TASK BRIEF | Copy out all lines bearing the word "Step" from the listing below.

DATA EXTRACT |

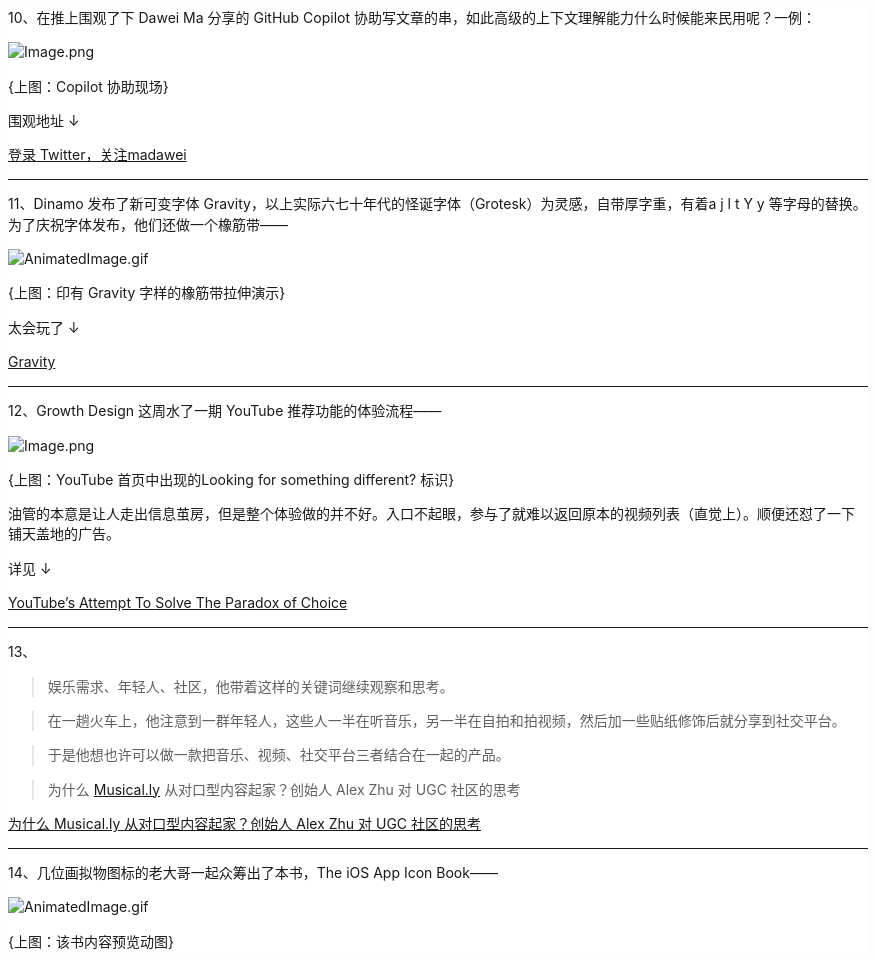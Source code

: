 10、在推上围观了下 Dawei Ma 分享的 GitHub Copilot 协助写文章的串，如此高级的上下文理解能力什么时候能来民用呢？一例：

![Image.png](Scenes%20Weekly%20%2330.assets/Image%20(5).png)

{上图：Copilot 协助现场}

围观地址 ↓

[登录 Twitter，关注madawei](https://twitter.com/madawei2699/status/1458313535792955393)

---

11、Dinamo 发布了新可变字体 Gravity，以上实际六七十年代的怪诞字体（Grotesk）为灵感，自带厚字重，有着a j l t Y y 等字母的替换。为了庆祝字体发布，他们还做一个橡筋带——

![AnimatedImage.gif](Scenes%20Weekly%20%2330.assets/AnimatedImage.gif)

{上图：印有 Gravity 字样的橡筋带拉伸演示}

太会玩了 ↓

[Gravity](https://abcdinamo.com/typefaces/gravity)

---

12、Growth Design 这周水了一期 YouTube 推荐功能的体验流程——

![Image.png](Scenes%20Weekly%20%2330.assets/Image%20(6).png)

{上图：YouTube 首页中出现的Looking for something different? 标识}

油管的本意是让人走出信息茧房，但是整个体验做的并不好。入口不起眼，参与了就难以返回原本的视频列表（直觉上）。顺便还怼了一下铺天盖地的广告。

详见 ↓

[YouTube’s Attempt To Solve The Paradox of Choice](https://growth.design/case-studies/youtube-user-retention)

---

13、

> 娱乐需求、年轻人、社区，他带着这样的关键词继续观察和思考。

> 在一趟火车上，他注意到一群年轻人，这些人一半在听音乐，另一半在自拍和拍视频，然后加一些贴纸修饰后就分享到社交平台。

> 于是他想也许可以做一款把音乐、视频、社交平台三者结合在一起的产品。

> 为什么 [Musical.ly](http://Musical.ly) 从对口型内容起家？创始人 Alex Zhu 对 UGC 社区的思考

[为什么 Musical.ly 从对口型内容起家？创始人 Alex Zhu 对 UGC 社区的思考](https://mp.weixin.qq.com/s/wNkjgv46JI5KQF-KuADkQA)

---

14、几位画拟物图标的老大哥一起众筹出了本书，The iOS App Icon Book——

![AnimatedImage.gif](Scenes%20Weekly%20%2330.assets/AnimatedImage%20(2).gif)

{上图：该书内容预览动图}
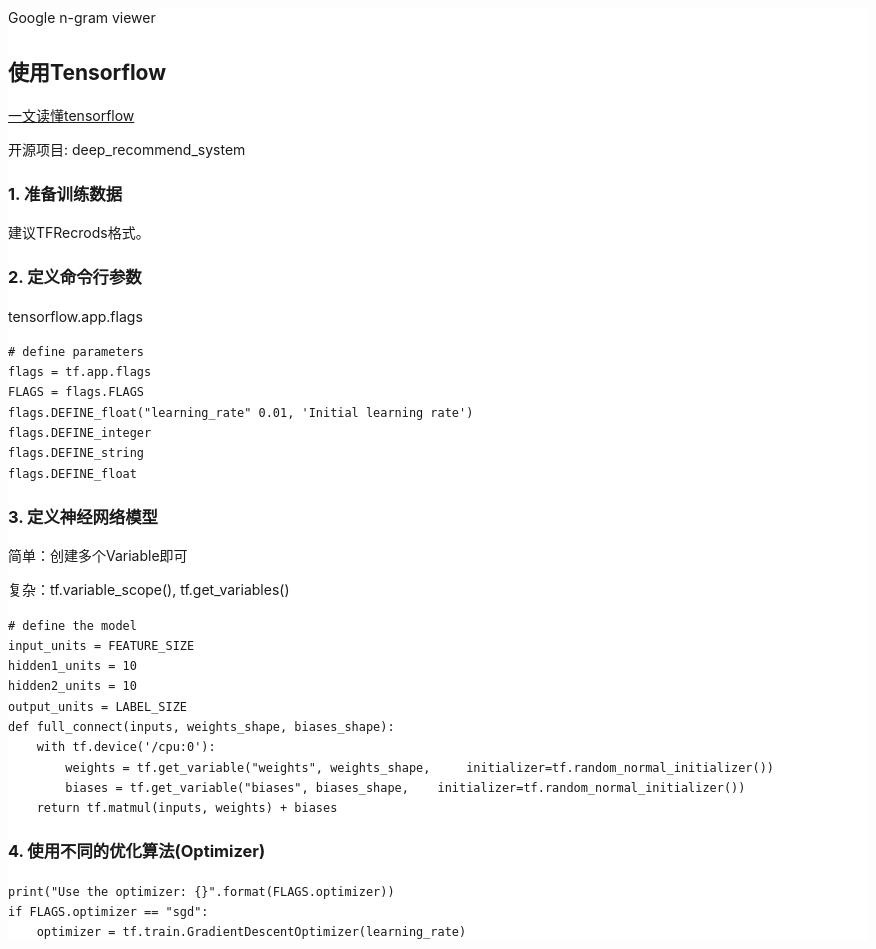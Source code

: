 Google n-gram viewer

## 使用Tensorflow

[一文读懂tensorflow](http://www.cnblogs.com/wangxiaocvpr/p/5902086.html)

开源项目: deep_recommend_system

### 1. 准备训练数据

建议TFRecrods格式。

### 2. 定义命令行参数

tensorflow.app.flags

```
# define parameters
flags = tf.app.flags
FLAGS = flags.FLAGS
flags.DEFINE_float("learning_rate" 0.01, 'Initial learning rate')
flags.DEFINE_integer
flags.DEFINE_string
flags.DEFINE_float
```

### 3. 定义神经网络模型

简单：创建多个Variable即可

复杂：tf.variable_scope(), tf.get_variables()

```
# define the model
input_units = FEATURE_SIZE
hidden1_units = 10
hidden2_units = 10
output_units = LABEL_SIZE
def full_connect(inputs, weights_shape, biases_shape):
	with tf.device('/cpu:0'):
		weights = tf.get_variable("weights", weights_shape, 	initializer=tf.random_normal_initializer())
		biases = tf.get_variable("biases", biases_shape, 	initializer=tf.random_normal_initializer())
	return tf.matmul(inputs, weights) + biases
```

### 4. 使用不同的优化算法(Optimizer)

```
print("Use the optimizer: {}".format(FLAGS.optimizer))
if FLAGS.optimizer == "sgd":
	optimizer = tf.train.GradientDescentOptimizer(learning_rate)
```
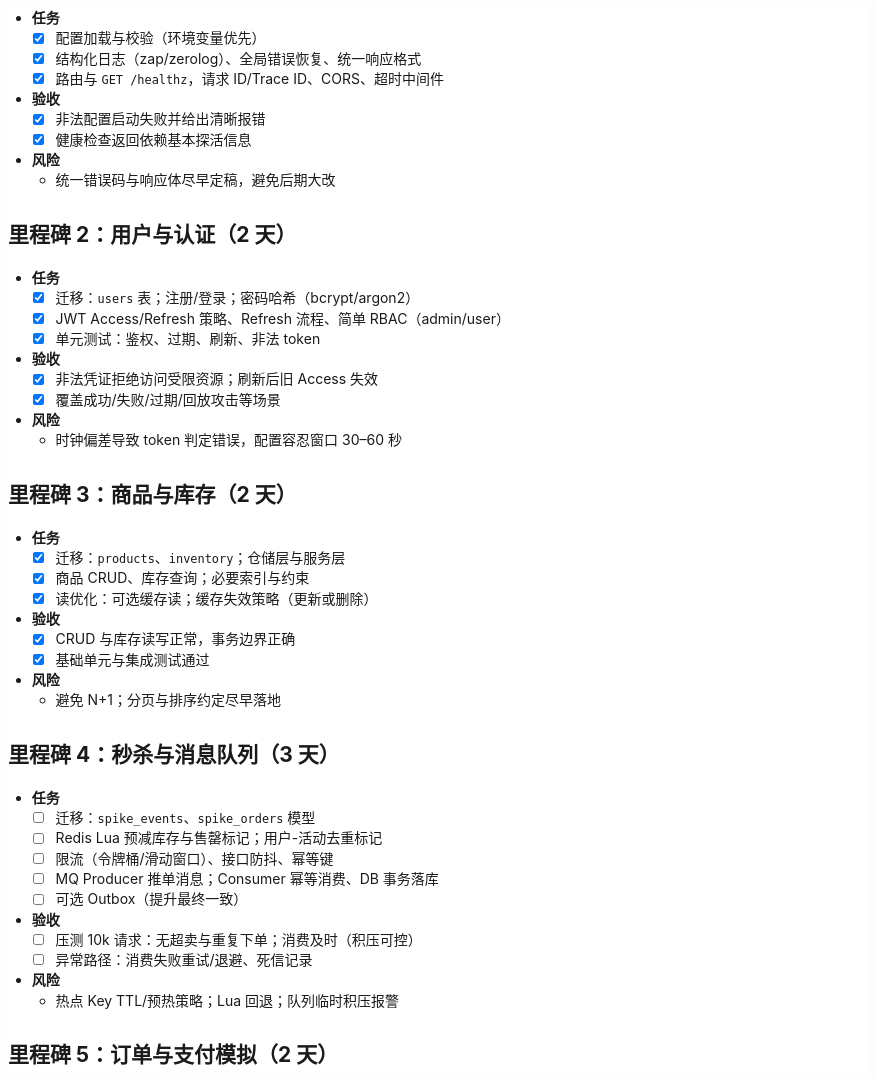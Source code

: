 - **任务**
  - [x] 配置加载与校验（环境变量优先）
  - [x] 结构化日志（zap/zerolog）、全局错误恢复、统一响应格式
  - [x] 路由与 `GET /healthz`，请求 ID/Trace ID、CORS、超时中间件
- **验收**
  - [x] 非法配置启动失败并给出清晰报错
  - [x] 健康检查返回依赖基本探活信息
- **风险**
  - 统一错误码与响应体尽早定稿，避免后期大改

## 里程碑 2：用户与认证（2 天）

- **任务**
  - [x] 迁移：`users` 表；注册/登录；密码哈希（bcrypt/argon2）
  - [x] JWT Access/Refresh 策略、Refresh 流程、简单 RBAC（admin/user）
  - [x] 单元测试：鉴权、过期、刷新、非法 token
- **验收**
  - [x] 非法凭证拒绝访问受限资源；刷新后旧 Access 失效
  - [x] 覆盖成功/失败/过期/回放攻击等场景
- **风险**
  - 时钟偏差导致 token 判定错误，配置容忍窗口 30–60 秒

## 里程碑 3：商品与库存（2 天）

- **任务**
  - [x] 迁移：`products`、`inventory`；仓储层与服务层
  - [x] 商品 CRUD、库存查询；必要索引与约束
  - [x] 读优化：可选缓存读；缓存失效策略（更新或删除）
- **验收**
  - [x] CRUD 与库存读写正常，事务边界正确
  - [x] 基础单元与集成测试通过
- **风险**
  - 避免 N+1；分页与排序约定尽早落地

## 里程碑 4：秒杀与消息队列（3 天）

- **任务**
  - [ ] 迁移：`spike_events`、`spike_orders` 模型
  - [ ] Redis Lua 预减库存与售罄标记；用户-活动去重标记
  - [ ] 限流（令牌桶/滑动窗口）、接口防抖、幂等键
  - [ ] MQ Producer 推单消息；Consumer 幂等消费、DB 事务落库
  - [ ] 可选 Outbox（提升最终一致）
- **验收**
  - [ ] 压测 10k 请求：无超卖与重复下单；消费及时（积压可控）
  - [ ] 异常路径：消费失败重试/退避、死信记录
- **风险**
  - 热点 Key TTL/预热策略；Lua 回退；队列临时积压报警

## 里程碑 5：订单与支付模拟（2 天）
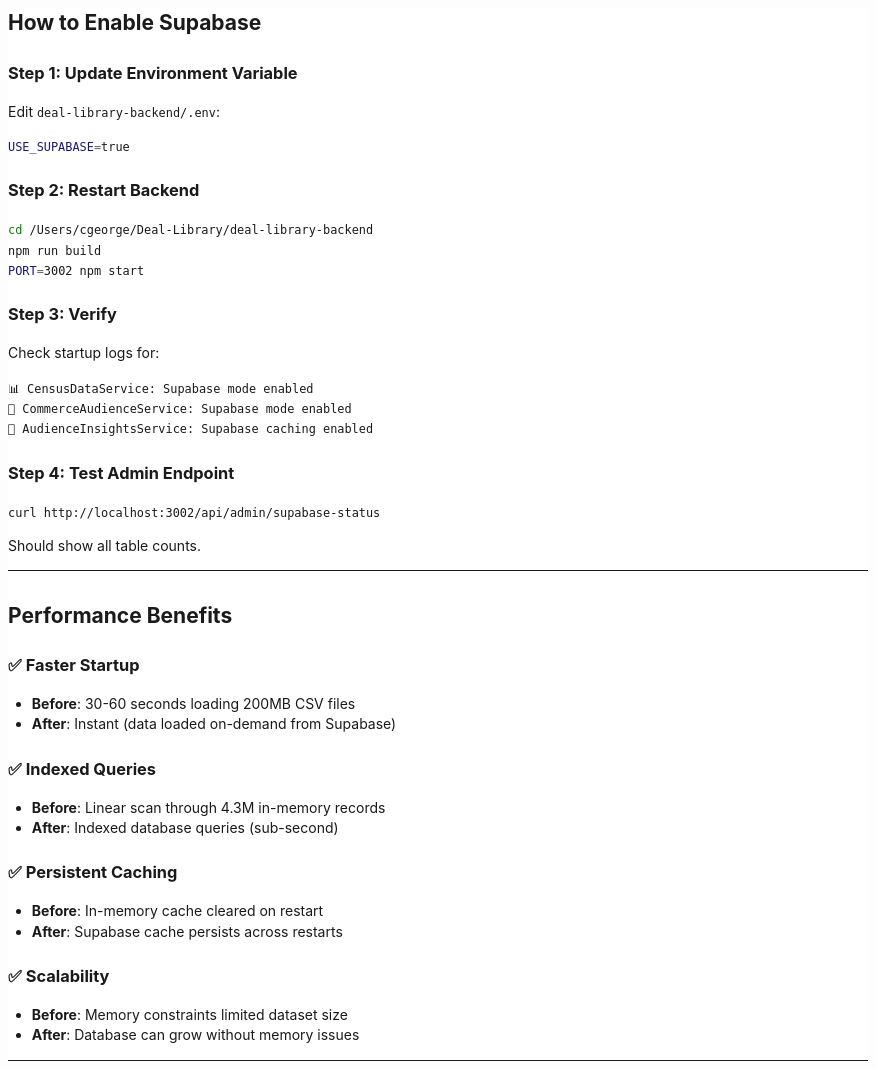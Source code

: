 
## How to Enable Supabase

### Step 1: Update Environment Variable

Edit `deal-library-backend/.env`:

```bash
USE_SUPABASE=true
```

### Step 2: Restart Backend

```bash
cd /Users/cgeorge/Deal-Library/deal-library-backend
npm run build
PORT=3002 npm start
```

### Step 3: Verify

Check startup logs for:
```
📊 CensusDataService: Supabase mode enabled
🛒 CommerceAudienceService: Supabase mode enabled
💾 AudienceInsightsService: Supabase caching enabled
```

### Step 4: Test Admin Endpoint

```bash
curl http://localhost:3002/api/admin/supabase-status
```

Should show all table counts.

---

## Performance Benefits

### ✅ Faster Startup
- **Before**: 30-60 seconds loading 200MB CSV files
- **After**: Instant (data loaded on-demand from Supabase)

### ✅ Indexed Queries
- **Before**: Linear scan through 4.3M in-memory records
- **After**: Indexed database queries (sub-second)

### ✅ Persistent Caching
- **Before**: In-memory cache cleared on restart
- **After**: Supabase cache persists across restarts

### ✅ Scalability
- **Before**: Memory constraints limited dataset size
- **After**: Database can grow without memory issues

---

EXPECTED ANSWER |
### Step 1: Update Environment Variable
### Step 2: Restart Backend
### Step 3: Verify
### Step 4: Test Admin Endpoint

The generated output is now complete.